Is this the sign of a revival for ethanol? The recent fall in the price of corn suggests that what was once uneconomical may now be coming back into vogue if ethanol producers can find a way to run profitably.
EPA to Regulate the Emission of Greehouse Gases
The EPA has published a notice of proposed rulemaking entitled Prevention of Significant Deterioration and Title V Greenhouse Gas Tailoring Rule. The proposed rule would establish a threshhold of 25,000 tons per year of CO2 emission as the level at which an emitter would become subject to regulation under Title V of the Clean Air Act. As Ethanol Producer magazine notes, this level would likely subject most commercial ethanol plants to regulation as a result. Indeed, the EPA recently confirmed that nearly all ethanol plants would be treated as “major emitters” under the new rule.
EIA: Home Heating to be Cheaper This Year
The Department of Energy’s Energy Information Administration is predicting that the cost of heating your home with heating oil will be roughly 8% cheaper this winter than last. The fall in cost is a combination of a warmer expected winter, lower oil prices and increased conservation. The home heating oil industry has vowed to have a biofuel content of at least 2% in heating oil sold after July 2010.
Coskata to Unveil New Ethanol Plant
Coskata is slated to unveil its new ethanol plant in Madison, Pa., in just a few days on October 15.
Coskata was founded in 2006 with funding from Khosla Ventures, Advanced Technology Ventures and Great Point Ventures, and made a significant public debut in January 2008 when General Motors Corp. announced at the North American International Auto Show in Detroit it would invest an undisclosed amount of money in the company.
Coskata employs a three-step process technology that is capable of converting multiple feedstocks including woody biomass, agricultural waste, energy crops and construction/industrial wastes into synthesis gas. The syngas undergoes bacterial fermentation using Coskata’s proprietary microorganisms, and is converted into ethanol without using enzymes.

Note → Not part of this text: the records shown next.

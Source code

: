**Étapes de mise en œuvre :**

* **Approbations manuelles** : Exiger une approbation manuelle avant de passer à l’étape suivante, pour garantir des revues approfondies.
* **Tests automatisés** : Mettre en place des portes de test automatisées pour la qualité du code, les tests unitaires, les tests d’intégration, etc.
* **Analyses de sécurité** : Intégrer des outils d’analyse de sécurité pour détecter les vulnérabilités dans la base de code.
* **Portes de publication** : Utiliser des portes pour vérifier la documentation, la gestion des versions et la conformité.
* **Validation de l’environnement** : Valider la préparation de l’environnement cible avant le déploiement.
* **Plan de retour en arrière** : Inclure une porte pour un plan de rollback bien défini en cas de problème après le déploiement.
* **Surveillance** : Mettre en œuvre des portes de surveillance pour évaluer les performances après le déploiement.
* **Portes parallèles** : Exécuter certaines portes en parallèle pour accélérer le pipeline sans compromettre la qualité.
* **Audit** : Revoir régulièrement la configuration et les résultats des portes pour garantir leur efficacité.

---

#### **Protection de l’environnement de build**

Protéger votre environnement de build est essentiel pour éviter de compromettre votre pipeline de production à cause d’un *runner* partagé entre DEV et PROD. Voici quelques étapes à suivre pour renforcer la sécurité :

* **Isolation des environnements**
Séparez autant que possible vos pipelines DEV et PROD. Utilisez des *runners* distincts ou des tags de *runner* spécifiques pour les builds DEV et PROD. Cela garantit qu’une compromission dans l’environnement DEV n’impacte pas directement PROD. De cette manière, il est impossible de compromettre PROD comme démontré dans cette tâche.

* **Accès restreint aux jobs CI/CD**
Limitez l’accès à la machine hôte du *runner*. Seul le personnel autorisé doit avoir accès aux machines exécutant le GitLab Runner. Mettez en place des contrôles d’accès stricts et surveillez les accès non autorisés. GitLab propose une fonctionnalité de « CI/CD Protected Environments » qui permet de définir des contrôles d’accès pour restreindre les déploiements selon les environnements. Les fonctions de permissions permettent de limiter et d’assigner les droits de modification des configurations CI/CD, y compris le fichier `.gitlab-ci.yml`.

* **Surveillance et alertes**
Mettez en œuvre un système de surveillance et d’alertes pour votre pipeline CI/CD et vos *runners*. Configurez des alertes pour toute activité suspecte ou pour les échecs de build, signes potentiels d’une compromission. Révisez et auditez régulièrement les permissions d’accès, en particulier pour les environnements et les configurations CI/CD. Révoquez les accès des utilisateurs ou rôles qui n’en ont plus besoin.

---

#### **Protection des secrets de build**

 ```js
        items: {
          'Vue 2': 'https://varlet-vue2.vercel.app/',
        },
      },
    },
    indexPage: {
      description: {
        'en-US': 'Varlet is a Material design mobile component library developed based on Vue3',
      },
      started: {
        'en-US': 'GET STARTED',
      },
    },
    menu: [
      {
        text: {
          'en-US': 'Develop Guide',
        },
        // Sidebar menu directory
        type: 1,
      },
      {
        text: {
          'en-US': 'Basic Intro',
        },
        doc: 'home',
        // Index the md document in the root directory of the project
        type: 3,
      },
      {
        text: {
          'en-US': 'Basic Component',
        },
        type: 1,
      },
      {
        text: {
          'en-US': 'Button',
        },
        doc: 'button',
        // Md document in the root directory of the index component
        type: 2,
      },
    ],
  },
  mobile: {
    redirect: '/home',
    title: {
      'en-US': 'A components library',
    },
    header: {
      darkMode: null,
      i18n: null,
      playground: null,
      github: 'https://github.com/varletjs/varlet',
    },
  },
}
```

Coskata describes the facility as “minimum-scale engineering,” meaning it is the exact size that will allow the company to scale to 50 MMgy and 100 MMgy facilities. The $25 million plant, located 30 miles southeast of Pittsburgh, is co-located with a pilot-plant gasifier owned and operated by a unit of Calgary, Alberta’s Alter NRG Corp.
GM will use the ethanol produced at the facility for testing in flexible-fuel vehicles at its Milford, Mich., proving grounds.